Na Vila do Sahy, ele se casou e teve duas filhas. Com o emprego formal na Barra, comprou uma casa melhor do que a que havia construído e, depois, transformou parte do espaço doméstico em uma loja de roupas, enquanto trabalhava em uma pousada. Com a favela em plena expansão, os negócios se expandiram. Ele abriu um mercadinho no imóvel ao lado, fazendo entrega aos vizinhos, e largou o trabalho na pousada do outro lado da rodovia.
Dona de pousada abrigou funcionários
A pousada onde Souza trabalhou durante a maior parte da vida pertence à família da empresária Lilian Brito, de 62 anos, que é da capital paulista e foi uma das primeiras a empreender na região. Eles compraram um terreno na Barra do Sahy ainda nos anos 1980 e construíram uma pousada com 20 suítes perto da praia, além de um restaurante que fica de frente para uma piscina.
Lilian conta que 10 funcionários da pousada perderam parentes na tragédia. Todos moravam na periferia do bairro. Depois do temporal, eles ajudaram uma colega que perdeu a casa a se abrigar com familiares no Nordeste e outro empregado a ir para São Paulo.

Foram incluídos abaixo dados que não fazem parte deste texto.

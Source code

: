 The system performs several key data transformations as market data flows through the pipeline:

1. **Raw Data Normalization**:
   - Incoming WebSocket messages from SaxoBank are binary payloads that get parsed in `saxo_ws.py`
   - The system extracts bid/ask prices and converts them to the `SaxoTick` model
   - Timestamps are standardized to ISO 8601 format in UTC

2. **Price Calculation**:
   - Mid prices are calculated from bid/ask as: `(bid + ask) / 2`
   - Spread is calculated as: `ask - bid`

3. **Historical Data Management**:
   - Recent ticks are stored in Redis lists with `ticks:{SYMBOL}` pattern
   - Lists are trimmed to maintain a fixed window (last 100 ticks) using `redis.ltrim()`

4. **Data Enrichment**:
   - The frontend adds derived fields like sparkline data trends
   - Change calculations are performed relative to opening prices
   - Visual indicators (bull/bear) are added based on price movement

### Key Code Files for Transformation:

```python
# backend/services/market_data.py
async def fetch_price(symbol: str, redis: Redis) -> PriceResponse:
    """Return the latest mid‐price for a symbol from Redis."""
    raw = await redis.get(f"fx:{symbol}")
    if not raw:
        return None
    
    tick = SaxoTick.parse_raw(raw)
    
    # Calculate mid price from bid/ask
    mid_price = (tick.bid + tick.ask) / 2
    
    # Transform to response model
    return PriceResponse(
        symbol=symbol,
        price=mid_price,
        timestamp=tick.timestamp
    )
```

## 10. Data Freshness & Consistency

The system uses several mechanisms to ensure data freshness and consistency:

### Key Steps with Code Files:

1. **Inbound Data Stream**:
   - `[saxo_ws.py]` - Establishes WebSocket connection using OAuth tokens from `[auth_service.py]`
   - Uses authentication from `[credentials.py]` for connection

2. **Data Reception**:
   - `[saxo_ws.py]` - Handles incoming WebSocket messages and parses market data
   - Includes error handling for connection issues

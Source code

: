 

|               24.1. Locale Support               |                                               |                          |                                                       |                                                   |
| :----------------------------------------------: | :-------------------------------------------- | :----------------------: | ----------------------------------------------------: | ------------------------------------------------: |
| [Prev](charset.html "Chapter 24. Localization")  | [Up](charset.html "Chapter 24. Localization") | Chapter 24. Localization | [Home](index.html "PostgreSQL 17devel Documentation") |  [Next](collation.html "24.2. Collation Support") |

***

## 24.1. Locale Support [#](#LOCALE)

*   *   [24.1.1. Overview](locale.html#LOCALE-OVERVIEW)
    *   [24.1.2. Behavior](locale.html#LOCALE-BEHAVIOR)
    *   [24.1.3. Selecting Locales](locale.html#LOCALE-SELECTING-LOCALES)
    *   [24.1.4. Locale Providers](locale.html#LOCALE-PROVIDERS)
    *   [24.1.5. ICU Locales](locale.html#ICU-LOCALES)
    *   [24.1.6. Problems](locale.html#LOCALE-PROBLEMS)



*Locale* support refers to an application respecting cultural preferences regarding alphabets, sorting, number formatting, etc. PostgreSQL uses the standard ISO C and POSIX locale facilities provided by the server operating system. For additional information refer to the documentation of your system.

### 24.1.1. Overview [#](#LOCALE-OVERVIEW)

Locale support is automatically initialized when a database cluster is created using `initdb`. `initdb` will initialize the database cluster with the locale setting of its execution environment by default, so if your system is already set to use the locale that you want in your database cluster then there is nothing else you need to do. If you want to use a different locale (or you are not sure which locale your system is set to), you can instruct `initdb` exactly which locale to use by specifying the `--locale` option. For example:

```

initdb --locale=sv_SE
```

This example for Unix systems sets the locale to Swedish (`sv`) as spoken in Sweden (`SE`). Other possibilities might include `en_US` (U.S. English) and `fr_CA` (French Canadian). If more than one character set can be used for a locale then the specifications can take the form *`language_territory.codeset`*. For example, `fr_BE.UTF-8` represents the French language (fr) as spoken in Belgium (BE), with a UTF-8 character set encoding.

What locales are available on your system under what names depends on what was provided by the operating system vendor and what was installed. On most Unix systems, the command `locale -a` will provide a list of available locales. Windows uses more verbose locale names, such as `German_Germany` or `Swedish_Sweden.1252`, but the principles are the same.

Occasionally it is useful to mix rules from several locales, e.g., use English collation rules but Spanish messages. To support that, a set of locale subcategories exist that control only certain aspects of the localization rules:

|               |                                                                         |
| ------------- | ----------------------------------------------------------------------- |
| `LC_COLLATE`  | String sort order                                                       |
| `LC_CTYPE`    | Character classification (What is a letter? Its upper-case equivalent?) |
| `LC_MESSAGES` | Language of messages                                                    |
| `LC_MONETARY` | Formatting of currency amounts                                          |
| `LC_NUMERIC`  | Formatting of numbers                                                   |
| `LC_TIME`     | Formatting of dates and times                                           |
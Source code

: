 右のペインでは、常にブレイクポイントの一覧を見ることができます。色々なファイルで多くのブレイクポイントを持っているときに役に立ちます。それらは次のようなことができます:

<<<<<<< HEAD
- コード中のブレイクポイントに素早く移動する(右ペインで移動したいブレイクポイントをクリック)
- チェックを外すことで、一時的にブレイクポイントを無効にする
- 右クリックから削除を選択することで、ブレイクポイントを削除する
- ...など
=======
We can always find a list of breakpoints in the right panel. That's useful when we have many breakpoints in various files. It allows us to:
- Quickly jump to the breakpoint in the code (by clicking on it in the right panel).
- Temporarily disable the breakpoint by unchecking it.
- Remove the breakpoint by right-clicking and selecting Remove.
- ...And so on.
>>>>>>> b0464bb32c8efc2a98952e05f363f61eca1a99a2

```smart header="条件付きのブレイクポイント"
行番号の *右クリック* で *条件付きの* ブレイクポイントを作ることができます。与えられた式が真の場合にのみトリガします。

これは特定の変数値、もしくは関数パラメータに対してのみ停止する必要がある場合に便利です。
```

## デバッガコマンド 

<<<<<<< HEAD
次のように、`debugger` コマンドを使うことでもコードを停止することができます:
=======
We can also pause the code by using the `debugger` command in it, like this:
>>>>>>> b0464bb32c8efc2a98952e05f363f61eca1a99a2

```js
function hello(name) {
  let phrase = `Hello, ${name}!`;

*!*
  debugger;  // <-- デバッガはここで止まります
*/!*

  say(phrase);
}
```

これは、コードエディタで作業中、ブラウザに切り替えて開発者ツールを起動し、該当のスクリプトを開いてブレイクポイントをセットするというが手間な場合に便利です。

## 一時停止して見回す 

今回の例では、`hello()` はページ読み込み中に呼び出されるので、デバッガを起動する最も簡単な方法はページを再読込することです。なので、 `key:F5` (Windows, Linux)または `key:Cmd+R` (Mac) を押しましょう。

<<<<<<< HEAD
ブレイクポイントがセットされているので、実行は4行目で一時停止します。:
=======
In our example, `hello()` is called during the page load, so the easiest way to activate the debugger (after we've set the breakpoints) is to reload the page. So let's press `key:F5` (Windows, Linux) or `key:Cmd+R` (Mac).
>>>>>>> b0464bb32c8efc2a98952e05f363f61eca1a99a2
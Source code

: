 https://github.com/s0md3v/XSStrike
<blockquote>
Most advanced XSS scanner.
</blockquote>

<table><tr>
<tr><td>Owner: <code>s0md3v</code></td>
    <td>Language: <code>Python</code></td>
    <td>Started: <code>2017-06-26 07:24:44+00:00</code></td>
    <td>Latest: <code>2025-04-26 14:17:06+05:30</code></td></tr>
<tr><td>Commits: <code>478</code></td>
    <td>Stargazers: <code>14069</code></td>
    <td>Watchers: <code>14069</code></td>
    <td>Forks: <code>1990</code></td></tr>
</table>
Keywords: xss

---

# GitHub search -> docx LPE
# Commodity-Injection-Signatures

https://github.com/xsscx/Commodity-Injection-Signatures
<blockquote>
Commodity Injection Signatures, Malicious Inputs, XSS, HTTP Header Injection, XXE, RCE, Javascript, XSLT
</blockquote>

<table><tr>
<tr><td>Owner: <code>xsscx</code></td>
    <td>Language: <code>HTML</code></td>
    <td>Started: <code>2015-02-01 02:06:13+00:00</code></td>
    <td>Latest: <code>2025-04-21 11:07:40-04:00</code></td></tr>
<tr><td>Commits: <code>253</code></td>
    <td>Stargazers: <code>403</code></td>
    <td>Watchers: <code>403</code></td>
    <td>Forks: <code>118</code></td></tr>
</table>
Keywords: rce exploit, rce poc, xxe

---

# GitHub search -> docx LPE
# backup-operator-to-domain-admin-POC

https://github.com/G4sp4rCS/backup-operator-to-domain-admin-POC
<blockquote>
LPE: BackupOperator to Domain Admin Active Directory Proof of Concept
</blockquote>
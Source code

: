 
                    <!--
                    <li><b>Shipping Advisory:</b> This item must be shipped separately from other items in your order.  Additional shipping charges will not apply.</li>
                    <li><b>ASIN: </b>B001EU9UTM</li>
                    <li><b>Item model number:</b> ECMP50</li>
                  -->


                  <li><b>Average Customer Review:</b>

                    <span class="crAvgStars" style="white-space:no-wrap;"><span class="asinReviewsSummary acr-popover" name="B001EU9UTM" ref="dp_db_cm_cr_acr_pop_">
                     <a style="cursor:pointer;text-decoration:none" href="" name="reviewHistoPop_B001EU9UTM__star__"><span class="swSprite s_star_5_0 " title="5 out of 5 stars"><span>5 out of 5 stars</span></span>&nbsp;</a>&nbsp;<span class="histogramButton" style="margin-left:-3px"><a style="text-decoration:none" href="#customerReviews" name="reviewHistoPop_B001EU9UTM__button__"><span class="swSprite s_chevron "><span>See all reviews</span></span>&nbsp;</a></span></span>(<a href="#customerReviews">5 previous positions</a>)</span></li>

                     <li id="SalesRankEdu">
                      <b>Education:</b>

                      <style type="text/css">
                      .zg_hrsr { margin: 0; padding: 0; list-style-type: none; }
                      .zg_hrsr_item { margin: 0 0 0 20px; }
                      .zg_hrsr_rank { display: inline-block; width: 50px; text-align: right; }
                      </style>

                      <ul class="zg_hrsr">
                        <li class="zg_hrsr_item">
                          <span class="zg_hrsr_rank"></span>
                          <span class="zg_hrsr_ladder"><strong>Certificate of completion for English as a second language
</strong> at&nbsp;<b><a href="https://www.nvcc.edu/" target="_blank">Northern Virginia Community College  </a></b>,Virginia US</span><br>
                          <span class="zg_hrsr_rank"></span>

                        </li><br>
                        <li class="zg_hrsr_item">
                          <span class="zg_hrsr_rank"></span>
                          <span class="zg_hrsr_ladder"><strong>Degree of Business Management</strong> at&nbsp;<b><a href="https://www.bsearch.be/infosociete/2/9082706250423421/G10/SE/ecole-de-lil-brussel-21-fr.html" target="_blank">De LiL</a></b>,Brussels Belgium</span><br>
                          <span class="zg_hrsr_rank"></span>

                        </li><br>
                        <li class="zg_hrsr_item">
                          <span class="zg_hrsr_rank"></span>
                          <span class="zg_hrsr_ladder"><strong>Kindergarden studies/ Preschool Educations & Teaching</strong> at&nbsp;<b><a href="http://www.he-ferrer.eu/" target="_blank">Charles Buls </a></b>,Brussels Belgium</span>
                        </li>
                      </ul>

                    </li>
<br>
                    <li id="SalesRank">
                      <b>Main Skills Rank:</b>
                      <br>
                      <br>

Duas famílias de funcionários que também ficaram sem teto foram abrigadas na própria pousada, em quartos de frente para a piscina, que antes recebiam os hóspedes.
“A Vila não deveria existir como ela existia. Agora, espero que alguma coisa mude”, afirma Lilian, que mora nos Estados Unidos, mas passa as temporadas de verão na pousada da família na Barra do Sahy. Como o Metrópoles mostrou, outros donos de hotéis e restaurantes do lado da praia também ajudam as vítimas, fornecendo marmitas e arrecadando doações.
Infraestrutura precária
Tanto a Vila quanto a Barra do Sahy têm problemas de infraestrutura, mas a capacidade financeira para encontrar soluções para essas questões é que marca a diferença entre os dois bairros separados pela Rio-Santos. Além de providenciar caminhões-pipa quando falta água, a população da Barra conta com um sistema de escoamento e prevenção de enchentes para os dias de chuva. Já na Vila, as famílias convivem com o medo frequente de desmoronamento, como o que ocorreu no Carnaval, que arrasta casas erguidas no morro.
Além da exploração turística na Barra do Sahy e em outras praias de São Sebastião, destinos de muitos paulistas, o poder público e o setor privado planejam uma série de investimentos na região. As medidas propostas incluem: a ampliação do porto; a duplicação da Rodovia dos Tamoios, que liga o Planalto ao litoral norte; e a construção de novos empreendimentos no setor de petróleo e gás, alavancado pela descoberta do pré-sal, há cerca de 15 anos.
Para o Ministério Público de São Paulo (MPSP), no entanto, sem um planejamento habitacional digno desse nome, investimentos como esses na região favorecem um adensamento desordenado, como o da Vila do Sahy. Vale ressaltar que esta é apenas uma das 102 ocupações que cresceram sem controle em áreas de risco em São Sebastião ao longo dos últimos 20 anos.
Como o Metrópoles mostrou durante a semana, o MPSP já denunciou a inércia de 10 anos da Prefeitura de São Sebastião, para fazer a regularização fundiária da Vila do Sahy e alertou, em 2021, que o núcleo habitacional na encosta da Serra do Mar era uma “verdadeira tragédia anunciada”. Ao todo, há 42 ações judiciais em curso para tentar obrigar o poder público a organizar as ocupações na região e, assim, evitar novas tragédias.